Ce n’est pas peut-être pas tout à fait un hasard, -puisque pour nous, croyants, le hasard est providence-, si cette Sainte-Chapelle dédiée par saint Louis à la Couronne d’épines est devenue le cœur du Palais de Justice. Ce n’est sans doute pas un hasard si le lieu emblématique de l’exercice de la justice humaine dans notre société est associé au souvenir du procès inique au cours duquel l’humanité du Christ a été bafouée. C’est une façon, comme saint Louis l’a fait tout au long de sa vie, par l’exemple qu’il a donné dans l’exercice de son pouvoir, de nous rappeler que les pouvoirs humains sont passagers, relatifs et seconds. Le pouvoir suprême sur l’humanité n’est pas la puissance de la force qui domine, c’est la puissance de l’amour qui s’incline, c’est l’abaissement du serviteur qui sera glorifié parce qu’il a pris la dernière place, c’est le chemin par lequel saint Louis a exercé la sainteté chrétienne qu’il nous donne en exemple.

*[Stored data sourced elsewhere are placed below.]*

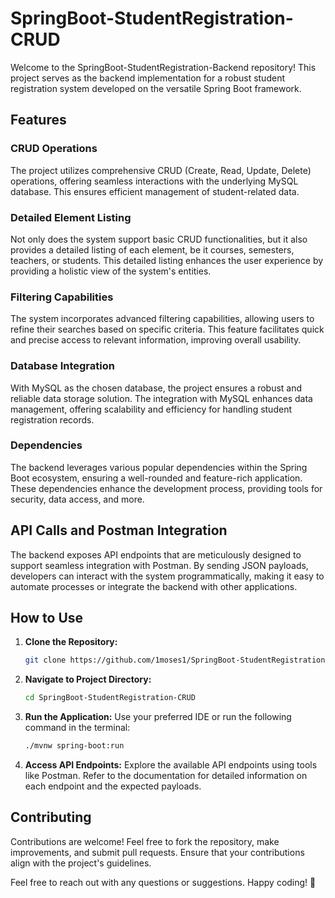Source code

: # SpringBoot-StudentRegistration-CRUD

Welcome to the SpringBoot-StudentRegistration-Backend repository! This project serves as the backend implementation for a robust student registration system developed on the versatile Spring Boot framework.

## Features

### CRUD Operations
The project utilizes comprehensive CRUD (Create, Read, Update, Delete) operations, offering seamless interactions with the underlying MySQL database. This ensures efficient management of student-related data.

### Detailed Element Listing
Not only does the system support basic CRUD functionalities, but it also provides a detailed listing of each element, be it courses, semesters, teachers, or students. This detailed listing enhances the user experience by providing a holistic view of the system's entities.

### Filtering Capabilities
The system incorporates advanced filtering capabilities, allowing users to refine their searches based on specific criteria. This feature facilitates quick and precise access to relevant information, improving overall usability.

### Database Integration
With MySQL as the chosen database, the project ensures a robust and reliable data storage solution. The integration with MySQL enhances data management, offering scalability and efficiency for handling student registration records.

### Dependencies
The backend leverages various popular dependencies within the Spring Boot ecosystem, ensuring a well-rounded and feature-rich application. These dependencies enhance the development process, providing tools for security, data access, and more.

## API Calls and Postman Integration
The backend exposes API endpoints that are meticulously designed to support seamless integration with Postman. By sending JSON payloads, developers can interact with the system programmatically, making it easy to automate processes or integrate the backend with other applications.

## How to Use

1. **Clone the Repository:**
   ```bash
   git clone https://github.com/1moses1/SpringBoot-StudentRegistration-CRUD.git
   ```

2. **Navigate to Project Directory:**
   ```bash
   cd SpringBoot-StudentRegistration-CRUD
   ```

3. **Run the Application:**
   Use your preferred IDE or run the following command in the terminal:
   ```bash
   ./mvnw spring-boot:run
   ```

4. **Access API Endpoints:**
   Explore the available API endpoints using tools like Postman. Refer to the documentation for detailed information on each endpoint and the expected payloads.

## Contributing
Contributions are welcome! Feel free to fork the repository, make improvements, and submit pull requests. Ensure that your contributions align with the project's guidelines.

Feel free to reach out with any questions or suggestions. Happy coding! 🚀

En ce jour où nous vénérons la Sainte Couronne d’épines, nous demandons par l’intercession de saint Louis d’apprendre à suivre le chemin du Christ, lui qui s’est dépouillé lui-même, en prenant la condition de serviteur. Nous prions par son intercession pour que notre engagement à la suite du Christ fasse de nous les serviteurs les uns des autres, chasse de notre cœur toute tentation de domination et d’écrasement, nourrisse l’espérance qu’à travers la Résurrection du Christ, l’humanité nouvelle est en train de se construire. En vénérant l’instrument de supplice du Christ, nous annonçons en même temps la glorification qui est la sienne et le règne qu’il exerce sur le monde jusqu’à la fin des temps.

Amen.

+ André cardinal Vingt-Trois, archevêque de Paris.